Few authors are better qualified to usher in All Hallow’s Eve and October itself than Ray Bradbury. Quite a few of his short stories and even some of his novels revolve around the holiday, and many more tales are evocative of that autumnal chill in the air. And so, whether that autumnal chill is present or not, today’s vintage spotlight turns to Bradbury’s seminal short story collection, ‘The October Country.’

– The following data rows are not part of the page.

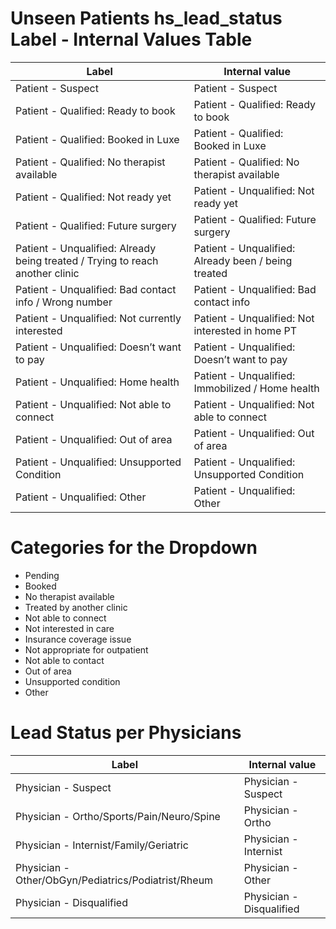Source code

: # Unseen Patients hs_lead_status Label - Internal Values Table

| Label                                                                         | Internal value                                      |
| ----------------------------------------------------------------------------- | --------------------------------------------------- |
| Patient - Suspect                                                             | Patient - Suspect                                   |
| Patient - Qualified: Ready to book                                            | Patient - Qualified: Ready to book                  |
| Patient - Qualified: Booked in Luxe                                           | Patient - Qualified: Booked in Luxe                 |
| Patient - Qualified: No therapist available                                   | Patient - Qualified: No therapist available         |
| Patient - Qualified: Not ready yet                                            | Patient - Unqualified: Not ready yet                |
| Patient - Qualified: Future surgery                                           | Patient - Qualified: Future surgery                 |
| Patient - Unqualified: Already being treated / Trying to reach another clinic | Patient - Unqualified: Already been / being treated |
| Patient - Unqualified: Bad contact info / Wrong number                        | Patient - Unqualified: Bad contact info             |
| Patient - Unqualified: Not currently interested                               | Patient - Unqualified: Not interested in home PT    |
| Patient - Unqualified: Doesn’t want to pay                                    | Patient - Unqualified: Doesn’t want to pay          |
| Patient - Unqualified: Home health                                            | Patient - Unqualified: Immobilized / Home health    |
| Patient - Unqualified: Not able to connect                                    | Patient - Unqualified: Not able to connect          |
| Patient - Unqualified: Out of area                                            | Patient - Unqualified: Out of area                  |
| Patient - Unqualified: Unsupported Condition                                  | Patient - Unqualified: Unsupported Condition        |
| Patient - Unqualified: Other                                                  | Patient - Unqualified: Other                        |

# Categories for the Dropdown

- Pending
- Booked
- No therapist available
- Treated by another clinic
- Not able to connect
- Not interested in care
- Insurance coverage issue
- Not appropriate for outpatient
- Not able to contact
- Out of area
- Unsupported condition
- Other

# Lead Status per Physicians

| Label                                                                         | Internal value                                      |
| ----------------------------------------------------------------------------- | --------------------------------------------------- |
| Physician - Suspect                                                           | Physician - Suspect                                 |
| Physician - Ortho/Sports/Pain/Neuro/Spine                                     | Physician - Ortho                  |
| Physician - Internist/Family/Geriatric                                        | Physician - Internist                 |
| Physician - Other/ObGyn/Pediatrics/Podiatrist/Rheum                           | Physician - Other         |
| Physician - Disqualified                                                      | Physician - Disqualified                |
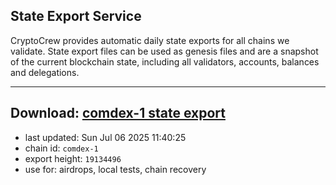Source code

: ## State Export Service
CryptoCrew provides automatic daily state exports for all chains we validate. State export files can be used as genesis files and are a snapshot of the current blockchain state, including all validators, accounts, balances and delegations.

---
**Download: [comdex-1 state export](https://dl-eu2.ccvalidators.com/SERVICE/comdex/comdex-1_export_19134496.json)**
---

- last updated: Sun Jul 06 2025 11:40:25
- chain id: `comdex-1`
- export height: `19134496`
- use for: airdrops, local tests, chain recovery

Ray was at home in various genres, but if you dig his weirder, more macabre tendencies, this is the volume for you. Malevolent winds, mysterious upstairs neighbors, supernatural families, and a lethal newborn are all found here. The dark vibe is to be expected, considering these stories originated in the pages of pulp magazines like ‘Weird Tales’. Beautifully written, they may not be among Ray’s most respected work, but they’re typical of his boundless imagination and frequently unsettling. This is one of his earliest collections, published in 1955, and in truth is mostly a repackaging (with some revisions) of tales from ‘Dark Carnival’, his very first book, which was released under August Derleth and Donald Wandrei’s small press publishing venture, Arkham House.
For me, Bradbury was a gateway author. In his short story ‘The Exiles’ (found, among other places, in his excellent collection ‘The Illustrated Man’), he name-drops authors I had never heard of at the time: Bierce, Blackwood, Lovecraft, Asquith. This single tale sent me in new directions, searching for the creators that Bradbury respected, and finding an entirely new and ever-widening world of strange fiction that I still explore today. Even if you’re not ready for quite such an epic journey, you should give these unusual and eerie stories a chance. Halloween is coming.